Beredar desas-desus bahwa beberapa pramuniaga menolak bagi terjun ke jaring penyelamat yang diadakan para pemadam kebakaran di bawah gedung. Secara tradisional, para wanita tidak memakai pakaian dalam jika berkimono, dan mereka takut bagi terjun sebab bidang pribadi tubuh mereka bisa terekspos dan menyebabkan rasa noda, dan sebagai dampaknya mereka tewas dalam kebakaran tersebut. Berita ini menarik perhatian sampai ke Eropa. Diduga bahwa setelah kebakaran yang belakang sekalinya, manajemen toserba tersebut menyuruh para pramuniaga wanitanya bagi memakai celana dalam atau pakaian dalam lainnya meskipun berkimono, dan tren itu pun tersebar. Menurut Inoue, banyak orang yang diselamatkan oleh pemadam kebakaran, dan kisah para wanita yang semakin memilih mati demi kebaikan budi pekerti hanya akal-akal bagi kebutuhan orang-orang Barat.

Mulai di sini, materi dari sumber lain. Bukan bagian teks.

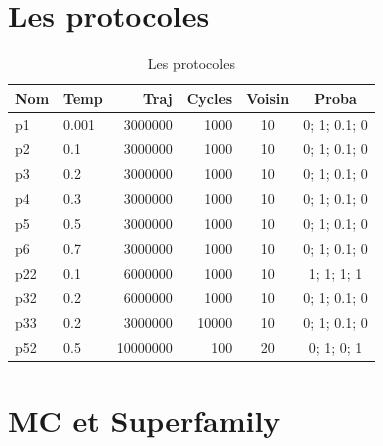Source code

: \documentclass[a4paper,12pt]{article}
\begin{document}
   \section{Les protocoles} 
    
    \begin{table}[!htbp]
      \centering

      \begin{tabular}{|l|l|r|r|c|c|}

        \hline
        Nom & Temp & Traj & Cycles  & Voisin & Proba \\
        \hline
        p1   & 0.001 &  3000000  &  1000  & 10 & 0; 1; 0.1; 0   \\      
        p2   & 0.1   &  3000000  &  1000  & 10 & 0; 1; 0.1; 0   \\  
        p3   & 0.2   &  3000000  &  1000  & 10 & 0; 1; 0.1; 0   \\ 
        p4   & 0.3   &  3000000  &  1000  & 10 & 0; 1; 0.1; 0   \\               
        p5   & 0.5   &  3000000  &  1000  & 10 & 0; 1; 0.1; 0   \\  
        p6   & 0.7   &  3000000  &  1000  & 10 & 0; 1; 0.1; 0   \\  
        p22  & 0.1   &  6000000  &  1000  & 10 & 1; 1;   1; 1   \\  
        p32  & 0.2   &  6000000  &  1000  & 10 & 0; 1; 0.1; 0   \\      
        p33  & 0.2   &  3000000  & 10000  & 10 & 0; 1; 0.1; 0   \\   
        p52  & 0.5   & 10000000  &   100  & 20 & 0; 1;   0; 1   \\  \hline   

        
      \end{tabular}      
      \caption{Les protocoles}
      \label{tab_proto}      
    \end{table}

    \section{MC et Superfamily}
\end{document}
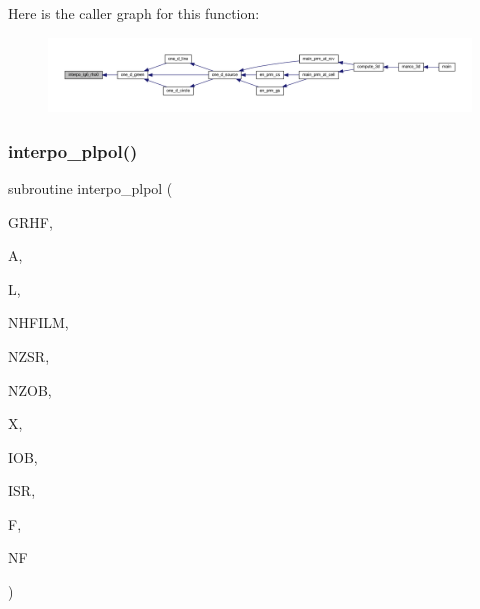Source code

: Here is the caller graph for this function\+:
\nopagebreak
\begin{figure}[H]
\begin{center}
\leavevmode
\includegraphics[width=350pt]{Marco_8f90_a26481105d1de3f776fc36a094d319fbb_icgraph}
\end{center}
\end{figure}
\mbox{\label{Marco_8f90_afd0f4c3b7f02fba61d9bd11b3a142ac2}} 
\subsubsection{\texorpdfstring{interpo\+\_\+plpol()}{interpo\_plpol()}}
{\footnotesize\ttfamily subroutine interpo\+\_\+plpol (\begin{DoxyParamCaption}\item[{complex, dimension(11,nhfilm,nzsr,nzob), intent(in)}]{G\+R\+HF,  }\item[{real, dimension(l), intent(in)}]{A,  }\item[{integer, intent(in)}]{L,  }\item[{integer, intent(in)}]{N\+H\+F\+I\+LM,  }\item[{integer, intent(in)}]{N\+Z\+SR,  }\item[{integer, intent(in)}]{N\+Z\+OB,  }\item[{real}]{X,  }\item[{integer, intent(in)}]{I\+OB,  }\item[{integer, intent(in)}]{I\+SR,  }\item[{complex, dimension(nf), intent(out)}]{F,  }\item[{integer, intent(in)}]{NF }\end{DoxyParamCaption})}

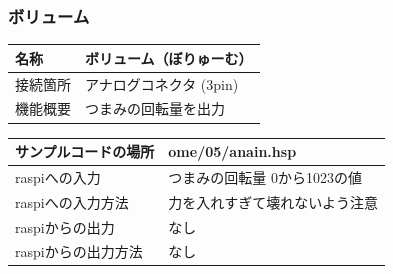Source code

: \subsubsection{ボリューム}\label{volume}
\begin{table}[H]
	\begin{tabular}{|p{\colF}|p{\colG}|}	\hline
	名称 & ボリューム（ぼりゅーむ）\\ \hline
	接続箇所 & アナログコネクタ (3pin)\\ \hline
	機能概要 & つまみの回転量を出力\\ \hline
  \end{tabular}
\end{table}

\begin{table}[H]
	\begin{tabular}{|p{\colF}|p{\colG}|}	\hline
	サンプルコードの場所 & ome/05/anain.hsp\\ \hline
	raspiへの入力 & つまみの回転量 0から1023の値\\ \hline
	raspiへの入力方法 & 力を入れすぎて壊れないよう注意\\ \hline
	raspiからの出力 & なし\\ \hline
	raspiからの出力方法 & なし\\ \hline
  \end{tabular}
\end{table}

Tahun 1960-an, ketika perekonomian Jepang sedang susah pasca-Perang Dunia II, beredar desas-desus bahwa pemerintah Jepang mengganti nama desa dengan "Usa", sehingga barang-barang ekspor mendapat label sebagai "MADE IN USA, JAPAN". Hal ini diduga demi mendapat kesan bahwa produk bersangkutan diciptakan di U.S.A., yang mungkin dapat mengecoh petugas bea cukai, namun yang semakin penting yaitu dapat melawan stigma yang menyatakan bahwa produk hasil pekerjaan Jepang bermutu rendah.
Bagaimanapun juga, desa Usa, di Prefektur Ōita, memang bernama demikian sebelum perang dimulai, karena daerah tersebut terkait dengan Kuil Usa sejak ratus tahun ke-8. Selain itu, Usa bukanlah pusat akbar perekonomian akbar.